Thread: PostgreSQL JDBC Driver versus Encoding

PostgreSQL JDBC Driver versus Encoding

From
João Paulo Pires
Date:

Hello,

 

I have a PostgreSQL database which encoding is SQL_ASCII.

I inserted information into that database from a MySQL database, using Java code, which encoding is UTF-8, and the information in the destination database has some strange characters related with encoding problems.

 

There is any additional parameter that we can consider in the PostrgreSQL connection string to deal with those problems?

The problem should be related with the encoding used to connect to MySQL database?

 

Best regards,

 

João Paulo Pires

Developer

 

Attachment

Re: PostgreSQL JDBC Driver versus Encoding

From
Oliver Jowett
Date:
João Paulo Pires wrote:

> I have a PostgreSQL database which encoding is SQL_ASCII.

This is the cause of your problem. SQL_ASCII provides essentially no
encoding information at all, so the JDBC driver does not know how to
translate between the database and Java's internal UTF-16
representation. If you are going to be inserting anything other than
7-bit-ASCII text into it, you are going to have problems.
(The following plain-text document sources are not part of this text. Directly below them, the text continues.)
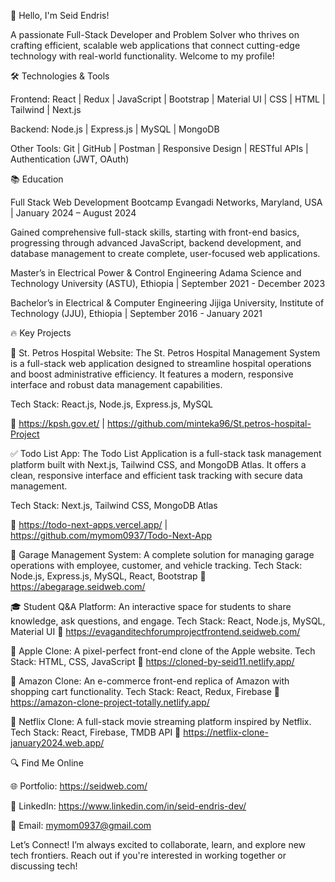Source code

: 👋 Hello, I'm Seid Endris!

A passionate Full-Stack Developer and Problem Solver who thrives on crafting efficient, scalable web applications that connect cutting-edge technology with real-world functionality. Welcome to my profile!


🛠️ Technologies & Tools

Frontend: React | Redux | JavaScript | Bootstrap | Material UI | CSS | HTML | Tailwind | Next.js

Backend: Node.js | Express.js | MySQL | MongoDB

Other Tools: Git | GitHub | Postman | Responsive Design | RESTful APIs | Authentication (JWT, OAuth)

📚 Education

Full Stack Web Development Bootcamp
Evangadi Networks, Maryland, USA | January 2024 – August 2024

Gained comprehensive full-stack skills, starting with front-end basics, progressing through advanced JavaScript, backend development, and database management to create complete, user-focused web applications.

Master’s in Electrical Power & Control Engineering
Adama Science and Technology University (ASTU), Ethiopia | September 2021 - December 2023

Bachelor’s in Electrical & Computer Engineering
Jijiga University, Institute of Technology (JJU), Ethiopia | September 2016 - January 2021

🔥 Key Projects

🏥 St. Petros Hospital Website: The St. Petros Hospital Management System is a full-stack web application designed to streamline hospital operations and boost administrative efficiency. It features a modern, responsive interface and robust data management capabilities.

Tech Stack: React.js, Node.js, Express.js, MySQL

🔗 https://kpsh.gov.et/ | https://github.com/minteka96/St.petros-hospital-Project

✅ Todo List App: The Todo List Application is a full-stack task management platform built with Next.js, Tailwind CSS, and MongoDB Atlas. It offers a clean, responsive interface and efficient task tracking with secure data management.

Tech Stack: Next.js, Tailwind CSS, MongoDB Atlas

🔗 https://todo-next-apps.vercel.app/ | https://github.com/mymom0937/Todo-Next-App

🚗 Garage Management System: 
A complete solution for managing garage operations with employee, customer, and vehicle tracking.
Tech Stack: Node.js, Express.js, MySQL, React, Bootstrap
🔗 https://abegarage.seidweb.com/

🎓 Student Q&A Platform: 
An interactive space for students to share knowledge, ask questions, and engage.
Tech Stack: React, Node.js, MySQL, Material UI
🔗 https://evaganditechforumprojectfrontend.seidweb.com/

🍎 Apple Clone: 
A pixel-perfect front-end clone of the Apple website.
Tech Stack: HTML, CSS, JavaScript
🔗 https://cloned-by-seid11.netlify.app/

🛒 Amazon Clone: 
An e-commerce front-end replica of Amazon with shopping cart functionality.
Tech Stack: React, Redux, Firebase
🔗 https://amazon-clone-project-totally.netlify.app/

🎥 Netflix Clone: 
A full-stack movie streaming platform inspired by Netflix.
Tech Stack: React, Firebase, TMDB API
🔗 https://netflix-clone-january2024.web.app/

🔍 Find Me Online

🌐 Portfolio: https://seidweb.com/

💼 LinkedIn: https://www.linkedin.com/in/seid-endris-dev/

📧 Email: mymom0937@gmail.com

Let’s Connect!
I’m always excited to collaborate, learn, and explore new tech frontiers. Reach out if you're interested in working together or discussing tech!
If you can, try using a database encoding that can represent the data
you are inserting. UTF8 / UNICODE is probably a good choice unless you
have special requirements. See
http://www.postgresql.org/docs/8.2/static/multibyte.html especially the
bit that says:

> The SQL_ASCII setting behaves considerably differently from the other settings. When the server character set is
SQL_ASCII,the server interprets byte values 0-127 according to the ASCII standard, while byte values 128-255 are taken
asuninterpreted characters. No encoding conversion will be done when the setting is SQL_ASCII. Thus, this setting is
notso much a declaration that a specific encoding is in use, as a declaration of ignorance about the encoding. In most
cases,if you are working with any non-ASCII data, it is unwise to use the SQL_ASCII setting, because PostgreSQL will be
unableto help you by converting or validating non-ASCII characters. 

-O

Re: PostgreSQL JDBC Driver versus Encoding

From
John R Pierce
Date:
João Paulo Pires wrote:
>
> Hello,
>
>
>
> I have a PostgreSQL database which encoding is SQL_ASCII.
>
> I inserted information into that database from a MySQL database, using
> Java code, which encoding is UTF-8, and the information in the
> destination database has some strange characters related with encoding
> problems.
>
>
>
> There is any additional parameter that we can consider in the
> PostrgreSQL connection string to deal with those problems?
>
> The problem should be related with the encoding used to connect to
> MySQL database?
>
>
>
you can't encode all symbols in UTF-8 with simple ASCII.   Symbols that
are the same will translate but ASCII only has 200 or so glyphs.  you'll
need to convert the database to UTF-8, then redo your inserts.